Among the lines below, some may hold the word "just"; state how many do, giving only the number.

Segment Open

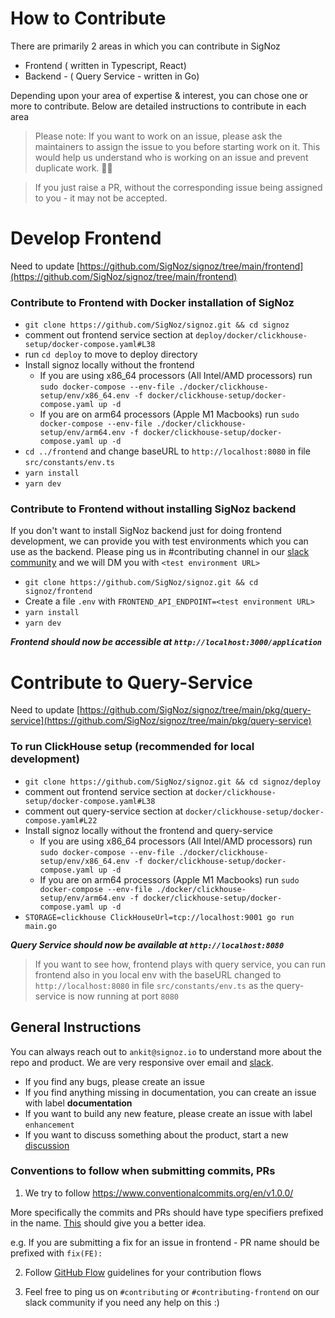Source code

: # How to Contribute

There are primarily 2 areas in which you can contribute in SigNoz

- Frontend ( written in Typescript, React)
- Backend - ( Query Service - written in Go)

Depending upon your area of expertise & interest, you can chose one or more to contribute. Below are detailed instructions to contribute in each area

> Please note: If you want to work on an issue, please ask the maintainers to assign the issue to you before starting work on it. This would help us understand who is working on an issue and prevent duplicate work. 🙏🏻

> If you just raise a PR, without the corresponding issue being assigned to you - it may not be accepted.

# Develop Frontend

Need to update [https://github.com/SigNoz/signoz/tree/main/frontend](https://github.com/SigNoz/signoz/tree/main/frontend)

### Contribute to Frontend with Docker installation of SigNoz

- `git clone https://github.com/SigNoz/signoz.git && cd signoz`
- comment out frontend service section at `deploy/docker/clickhouse-setup/docker-compose.yaml#L38`
- run `cd deploy` to move to deploy directory
- Install signoz locally without the frontend
  - If you are using x86_64 processors (All Intel/AMD processors) run `sudo docker-compose --env-file ./docker/clickhouse-setup/env/x86_64.env -f docker/clickhouse-setup/docker-compose.yaml up -d`
  - If you are on arm64 processors (Apple M1 Macbooks) run `sudo docker-compose --env-file ./docker/clickhouse-setup/env/arm64.env -f docker/clickhouse-setup/docker-compose.yaml up -d`
- `cd ../frontend` and change baseURL to `http://localhost:8080` in file `src/constants/env.ts`
- `yarn install`
- `yarn dev`

### Contribute to Frontend without installing SigNoz backend

If you don't want to install SigNoz backend just for doing frontend development, we can provide you with test environments which you can use as the backend. Please ping us in #contributing channel in our [slack community](https://join.slack.com/t/signoz-community/shared_invite/zt-lrjknbbp-J_mI13rlw8pGF4EWBnorJA) and we will DM you with `<test environment URL>`

- `git clone https://github.com/SigNoz/signoz.git && cd signoz/frontend`
- Create a file `.env` with `FRONTEND_API_ENDPOINT=<test environment URL>`
- `yarn install`
- `yarn dev`

**_Frontend should now be accessible at `http://localhost:3000/application`_**

# Contribute to Query-Service

Need to update [https://github.com/SigNoz/signoz/tree/main/pkg/query-service](https://github.com/SigNoz/signoz/tree/main/pkg/query-service)

### To run ClickHouse setup (recommended for local development)

- `git clone https://github.com/SigNoz/signoz.git && cd signoz/deploy`
- comment out frontend service section at `docker/clickhouse-setup/docker-compose.yaml#L38`
- comment out query-service section at `docker/clickhouse-setup/docker-compose.yaml#L22`
- Install signoz locally without the frontend and query-service
  - If you are using x86_64 processors (All Intel/AMD processors) run `sudo docker-compose --env-file ./docker/clickhouse-setup/env/x86_64.env -f docker/clickhouse-setup/docker-compose.yaml up -d`
  - If you are on arm64 processors (Apple M1 Macbooks) run `sudo docker-compose --env-file ./docker/clickhouse-setup/env/arm64.env -f docker/clickhouse-setup/docker-compose.yaml up -d`
- `STORAGE=clickhouse ClickHouseUrl=tcp://localhost:9001 go run main.go`

**_Query Service should now be available at `http://localhost:8080`_**

> If you want to see how, frontend plays with query service, you can run frontend also in you local env with the baseURL changed to `http://localhost:8080` in file `src/constants/env.ts` as the query-service is now running at port `8080`


## General Instructions

You can always reach out to `ankit@signoz.io` to understand more about the repo and product. We are very responsive over email and [slack](https://join.slack.com/t/signoz-community/shared_invite/zt-lrjknbbp-J_mI13rlw8pGF4EWBnorJA).

- If you find any bugs, please create an issue
- If you find anything missing in documentation, you can create an issue with label **documentation**
- If you want to build any new feature, please create an issue with label `enhancement`
- If you want to discuss something about the product, start a new [discussion](https://github.com/SigNoz/signoz/discussions)

### Conventions to follow when submitting commits, PRs

1. We try to follow https://www.conventionalcommits.org/en/v1.0.0/

More specifically the commits and PRs should have type specifiers prefixed in the name. [This](https://www.conventionalcommits.org/en/v1.0.0/#specification) should give you a better idea.

e.g. If you are submitting a fix for an issue in frontend - PR name should be prefixed with `fix(FE):`

2. Follow [GitHub Flow](https://guides.github.com/introduction/flow/) guidelines for your contribution flows

3. Feel free to ping us on `#contributing` or `#contributing-frontend` on our slack community if you need any help on this :)
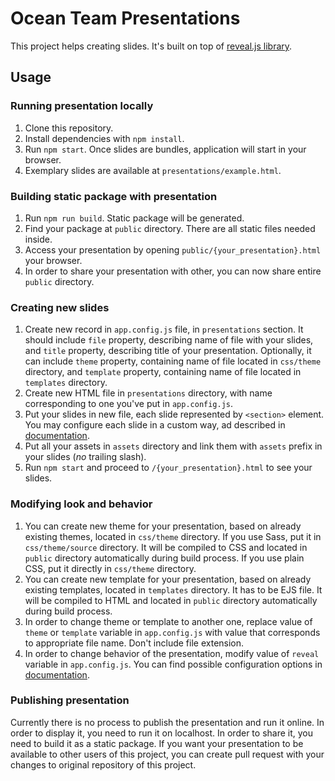 # Ocean Team Presentations
This project helps creating slides. It's built on top of [reveal.js library](https://github.com/hakimel/reveal.js).

## Usage
### Running presentation locally
1. Clone this repository.
1. Install dependencies with `npm install`. 
1. Run `npm start`. Once slides are bundles, application will start in your browser.
1. Exemplary slides are available at `presentations/example.html`.

### Building static package with presentation
1. Run `npm run build`. Static package will be generated.
1. Find your package at `public` directory. There are all static files needed inside.
1. Access your presentation by opening `public/{your_presentation}.html` your browser.
1. In order to share your presentation with other, you can now share entire `public` directory.

### Creating new slides
1. Create new record in `app.config.js` file, in `presentations` section. It should include `file` property, describing name of file with your slides, and `title` property, describing title of your presentation. Optionally, it can include `theme` property, containing name of file located in `css/theme` directory, and `template` property, containing name of file located in `templates` directory.
1. Create new HTML file in `presentations` directory, with name corresponding to one you've put in `app.config.js`.
1. Put your slides in new file, each slide represented by `<section>` element. You may configure each slide in a custom way, ad described in [documentation](https://github.com/hakimel/reveal.js#instructions).
1. Put all your assets in `assets` directory and link them with `assets` prefix in your slides (_no_ trailing slash). 
1. Run `npm start` and proceed to `/{your_presentation}.html` to see your slides.

### Modifying look and behavior
1. You can create new theme for your presentation, based on already existing themes, located in `css/theme` directory. If you use Sass, put it in `css/theme/source` directory. It will be compiled to CSS and located in `public` directory automatically during build process. If you use plain CSS, put it directly in `css/theme` directory.
1. You can create new template for your presentation, based on already existing templates, located in `templates` directory. It has to be EJS file. It will be compiled to HTML and located in `public` directory automatically during build process.
1. In order to change theme or template to another one, replace value of `theme` or `template` variable in `app.config.js` with value that corresponds to appropriate file name. Don't include file extension.
1. In order to change behavior of the presentation, modify value of `reveal` variable in `app.config.js`. You can find possible configuration options in [documentation](https://github.com/hakimel/reveal.js#configuration).

### Publishing presentation
Currently there is no process to publish the presentation and run it online. In order to display it, you need to run it on localhost. In order to share it, you need to build it as a static package. If you want your presentation to be available to other users of this project, you can create pull request with your changes to original repository of this project. 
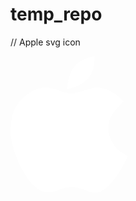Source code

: # temp_repo

// Apple svg icon

<svg width="188" height="219" viewBox="0 0 188 219" fill="none" xmlns="http://www.w3.org/2000/svg">
<path d="M90.166 53C129.647 43.2647 133.524 26.0206 134.666 0C104.666 6.5 93.8366 19.0436 90.166 53Z" fill="white"/>
<path d="M46.6656 51.5C38.9682 53.6388 34.8233 55.3388 28.1656 60.5C14.5678 70.4423 8.80082 77.9088 2.66557 95.5C0.535145 108.016 -0.409591 115.029 0.165574 127.5C2.5303 139.687 3.72103 146.569 8.16558 158C13.1641 172.253 17.4105 179.784 25.6656 193C31.6962 201.644 35.7662 206.212 45.1656 213.5C53.5354 218.691 65.4666 220.22 80.6656 212.5L88.1656 210.5C100.408 208.22 108.535 209.606 125.166 216.5C137.622 220.114 144.109 218.614 154.666 209.5C164.524 199.327 169.423 193.143 176.666 181C181.657 173.36 183.836 168.822 187.166 160.5C181.066 154.846 173.897 152.47 169.666 147.5C156.291 131.791 153.606 114.957 159.166 100.5C162.549 91.7034 170.151 83.3547 180.666 72.5C172.64 63.9185 167.305 59.3569 153.166 53C144.77 50.6765 140.064 50.1638 131.666 51L105.666 58.5L101.666 59.5H98.6656C96.445 59.6729 95.2372 59.6847 93.1656 59.5L88.1656 58.5L71.1656 53C63.4585 50.8144 59.4441 50.0478 53.1656 50L46.6656 51.5Z" fill="white"/>
</svg>
  
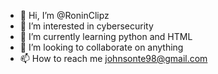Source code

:- 👋 Hi, I’m @RoninClipz
- 👀 I’m interested in cybersecurity
- 🌱 I’m currently learning python and HTML
- 💞️ I’m looking to collaborate on anything
- 📫 How to reach me johnsonte98@gmail.com

<!---
RoninClipz/RoninClipz is a ✨ special ✨ repository because its `README.md` (this file) appears on your GitHub profile.
You can click the Preview link to take a look at your changes.
--->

Segment Closed

**Written reply:** 2